Do you have any tips for off-highway vehicle enthusiasts?

  • Plan Ahead – Visit the webpage of your local or nearby state vehicular recreation areas (SVRA) before leaving home to find out if it is open and what new visitor guidelines are in effect. For example:
    • Entrance stations, staging areas, restrooms and concessions will not be operating at this time
    • Off-highway transport vehicles must be parked approximately 10 feet or more during unloading staging areas. Carrying capacities will be determined by the district superintendent.
    • Shade cabanas adjacent to parking can be utilized only during equipment outfitting and breaks.
    • Off-highway vehicles allowed to operate include:
      • Motorcycles
      • ATVs (single seater)
      • ROV’s (multi-seaters)-only family/cohabitants
      • Jeeps, dune buggies and sand-rails – only family/cohabitants.
  • Stay Local – Stay close to home. Do not take road trips to California’s SVRAs not in proximity to your neighborhood.
  • Stay Safer at 6 Feet – Maintain a physical distance of 6 feet or more. Do not ride next to others or pull up next to someone else as it could put you in close proximity to others. In your riding group, limit the group to people in your immediate household. Only sheltering together can ride together in UTV’s and 4WD. No gatherings, picnics, or parties.
  • Stage Apart – Stage 10 feet or more from each other during unloading and loading.
  • Use Safety Equipment – Use proper equipment such as protective clothing, goggles, a proper helmet, gloves and spark arrestor.
  • Stay Clean – Be prepared. Bring soap/sanitizer as restrooms may be limited. Keep soap/sanitizer in vehicle.
  • Pack it In – Pack it Out – Facilities may remain closed while trails are open, so do your part to keep outdoor places healthy and accessible for other users.
  • Avoid Alcohol: Do not drink and ride.
  • Natural Resources: Tread lightly and stay on designated trails.
  • Drive with Courtesy: Be prepared to yield any time there is doubt and you can safely do so. Approach curves and hill crests with caution. Assume there are vehicles ahead and slow your driving accordingly. Allow extra room and stopping distance when approaching other vehicles.
  • For more OHV information, please visit ohv.parks.ca.gov.

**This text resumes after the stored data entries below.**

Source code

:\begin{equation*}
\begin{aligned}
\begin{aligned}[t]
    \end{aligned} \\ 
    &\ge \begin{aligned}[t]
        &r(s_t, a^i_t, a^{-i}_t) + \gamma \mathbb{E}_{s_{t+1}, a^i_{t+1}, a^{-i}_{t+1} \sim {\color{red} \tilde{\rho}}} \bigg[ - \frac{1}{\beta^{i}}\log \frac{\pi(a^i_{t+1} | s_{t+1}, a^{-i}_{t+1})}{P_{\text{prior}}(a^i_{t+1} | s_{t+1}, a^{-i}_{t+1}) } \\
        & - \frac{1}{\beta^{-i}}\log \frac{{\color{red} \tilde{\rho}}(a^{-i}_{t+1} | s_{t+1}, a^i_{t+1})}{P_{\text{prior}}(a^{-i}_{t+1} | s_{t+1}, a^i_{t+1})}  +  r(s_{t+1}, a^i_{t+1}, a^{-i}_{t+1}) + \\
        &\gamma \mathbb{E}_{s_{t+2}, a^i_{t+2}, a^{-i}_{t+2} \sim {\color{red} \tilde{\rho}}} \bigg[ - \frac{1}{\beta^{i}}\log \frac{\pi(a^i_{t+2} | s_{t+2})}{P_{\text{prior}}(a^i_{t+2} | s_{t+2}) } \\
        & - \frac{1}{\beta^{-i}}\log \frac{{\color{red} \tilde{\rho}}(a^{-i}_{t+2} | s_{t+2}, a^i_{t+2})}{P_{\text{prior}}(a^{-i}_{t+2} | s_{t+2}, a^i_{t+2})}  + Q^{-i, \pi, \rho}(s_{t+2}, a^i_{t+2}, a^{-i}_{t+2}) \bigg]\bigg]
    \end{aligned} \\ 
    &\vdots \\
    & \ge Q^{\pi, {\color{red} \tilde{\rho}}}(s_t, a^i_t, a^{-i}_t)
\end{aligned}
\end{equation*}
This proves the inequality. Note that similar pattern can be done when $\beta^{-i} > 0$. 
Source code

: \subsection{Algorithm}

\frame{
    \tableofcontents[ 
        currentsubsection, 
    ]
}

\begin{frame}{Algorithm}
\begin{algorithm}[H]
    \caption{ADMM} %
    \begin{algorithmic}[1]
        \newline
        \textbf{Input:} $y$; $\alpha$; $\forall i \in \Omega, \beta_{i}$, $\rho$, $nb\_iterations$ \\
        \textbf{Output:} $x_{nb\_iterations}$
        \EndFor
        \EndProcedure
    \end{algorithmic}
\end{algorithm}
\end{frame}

Do you have free learning resources for families?

State Parks invites the public to explore the nation’s largest State Park System virtually.

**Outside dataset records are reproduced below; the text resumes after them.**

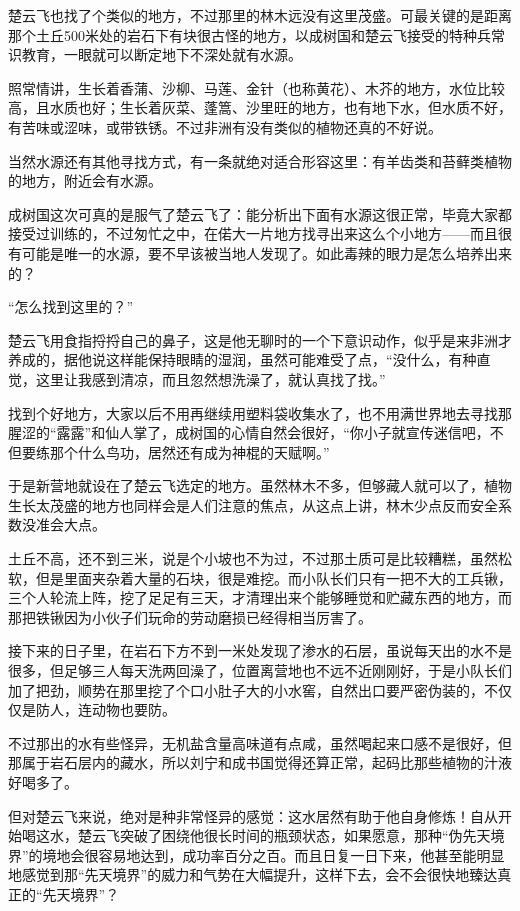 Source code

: 楚云飞也找了个类似的地方，不过那里的林木远没有这里茂盛。可最关键的是距离那个土丘500米处的岩石下有块很古怪的地方，以成树国和楚云飞接受的特种兵常识教育，一眼就可以断定地下不深处就有水源。

照常情讲，生长着香蒲、沙柳、马莲、金针（也称黄花）、木芥的地方，水位比较高，且水质也好；生长着灰菜、蓬篙、沙里旺的地方，也有地下水，但水质不好，有苦味或涩味，或带铁锈。不过非洲有没有类似的植物还真的不好说。

当然水源还有其他寻找方式，有一条就绝对适合形容这里：有羊齿类和苔藓类植物的地方，附近会有水源。

成树国这次可真的是服气了楚云飞了：能分析出下面有水源这很正常，毕竟大家都接受过训练的，不过匆忙之中，在偌大一片地方找寻出来这么个小地方——而且很有可能是唯一的水源，要不早该被当地人发现了。如此毒辣的眼力是怎么培养出来的？

“怎么找到这里的？”

楚云飞用食指捋捋自己的鼻子，这是他无聊时的一个下意识动作，似乎是来非洲才养成的，据他说这样能保持眼睛的湿润，虽然可能难受了点，“没什么，有种直觉，这里让我感到清凉，而且忽然想洗澡了，就认真找了找。”

找到个好地方，大家以后不用再继续用塑料袋收集水了，也不用满世界地去寻找那腥涩的“露露”和仙人掌了，成树国的心情自然会很好，“你小子就宣传迷信吧，不但要练那个什么鸟功，居然还有成为神棍的天赋啊。”

于是新营地就设在了楚云飞选定的地方。虽然林木不多，但够藏人就可以了，植物生长太茂盛的地方也同样会是人们注意的焦点，从这点上讲，林木少点反而安全系数没准会大点。

土丘不高，还不到三米，说是个小坡也不为过，不过那土质可是比较糟糕，虽然松软，但是里面夹杂着大量的石块，很是难挖。而小队长们只有一把不大的工兵锹，三个人轮流上阵，挖了足足有三天，才清理出来个能够睡觉和贮藏东西的地方，而那把铁锹因为小伙子们玩命的劳动磨损已经得相当厉害了。

接下来的日子里，在岩石下方不到一米处发现了渗水的石层，虽说每天出的水不是很多，但足够三人每天洗两回澡了，位置离营地也不远不近刚刚好，于是小队长们加了把劲，顺势在那里挖了个口小肚子大的小水窖，自然出口要严密伪装的，不仅仅是防人，连动物也要防。

不过那出的水有些怪异，无机盐含量高味道有点咸，虽然喝起来口感不是很好，但那属于岩石层内的藏水，所以刘宁和成书国觉得还算正常，起码比那些植物的汁液好喝多了。

但对楚云飞来说，绝对是种非常怪异的感觉：这水居然有助于他自身修炼！自从开始喝这水，楚云飞突破了困绕他很长时间的瓶颈状态，如果愿意，那种“伪先天境界”的境地会很容易地达到，成功率百分之百。而且日复一日下来，他甚至能明显地感觉到那“先天境界”的威力和气势在大幅提升，这样下去，会不会很快地臻达真正的“先天境界”？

  • Many state parks are offering live feeds across their social media platforms, and state parks can also be explored online via Google Street View Treks.
  • For those wishing to view the poppy blooms and other wildflowers in bloom right now at Antelope Valley California Poppy Reserve SNR, they can view them via a Poppy Cam, which livestreams the current bloom conditions. The park is also showcasing the blooms via 360-degree views and upcoming live feeds on the park’s Facebook platform.
  • Parks Online Resources for Teachers and Students (PORTS) Distance Learning Program is offering free home learning programs for families. Programs are now available between 9 a.m. to 2 p.m. PDT, Monday through Friday. Each hour focuses on a specific range of grade levels where interpreters will read books and tell stories about their parks, tour iconic museums including Hearst Castle and explore majestic redwood forests and marine protected areas.
    • Families can register for the home learning programs by visiting the new PORTS website www.ports-ca.us. Currently, space is limited to 500 families per program, but thanks to an established partnership with Zoom Video Communications, PORTS will be increasing the spaces available for these webinars in the coming weeks to meet the growing demand.